◆ Work request ◆
Write out all the records exactly, and keep any images out.

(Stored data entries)
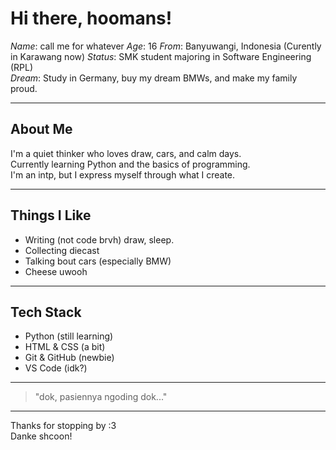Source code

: # Hi there, hoomans!

*Name*: call me for whatever
*Age*: 16 
*From*: Banyuwangi, Indonesia  (Curently in Karawang now)
*Status*: SMK student majoring in Software Engineering (RPL)  
*Dream*: Study in Germany, buy my dream BMWs, and make my family proud.

---

## About Me
I'm a quiet thinker who loves draw, cars, and calm days.  
Currently learning Python and the basics of programming.  
I'm an intp, but I express myself through what I create.

---

## Things I Like
- Writing (not code brvh) draw, sleep.
- Collecting diecast
- Talking bout cars (especially BMW)
- Cheese uwooh

---

## Tech Stack
- Python (still learning)
- HTML & CSS (a bit)
- Git & GitHub (newbie)
- VS Code (idk?)

---

> "dok, pasiennya ngoding dok..."

---

Thanks for stopping by :3  
Danke shcoon!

◆ Problem solution ◆
Source code

: # Hi there, hoomans!

*Name*: call me for whatever
*Age*: 16 
*From*: Banyuwangi, Indonesia  (Curently in Karawang now)
*Status*: SMK student majoring in Software Engineering (RPL)  
*Dream*: Study in Germany, buy my dream BMWs, and make my family proud.

---

## About Me
I'm a quiet thinker who loves draw, cars, and calm days.  
Currently learning Python and the basics of programming.  
I'm an intp, but I express myself through what I create.

---

## Things I Like
- Writing (not code brvh) draw, sleep.
- Collecting diecast
- Talking bout cars (especially BMW)
- Cheese uwooh

---

## Tech Stack
- Python (still learning)
- HTML & CSS (a bit)
- Git & GitHub (newbie)
- VS Code (idk?)

---

> "dok, pasiennya ngoding dok..."

---

Thanks for stopping by :3  
Danke shcoon!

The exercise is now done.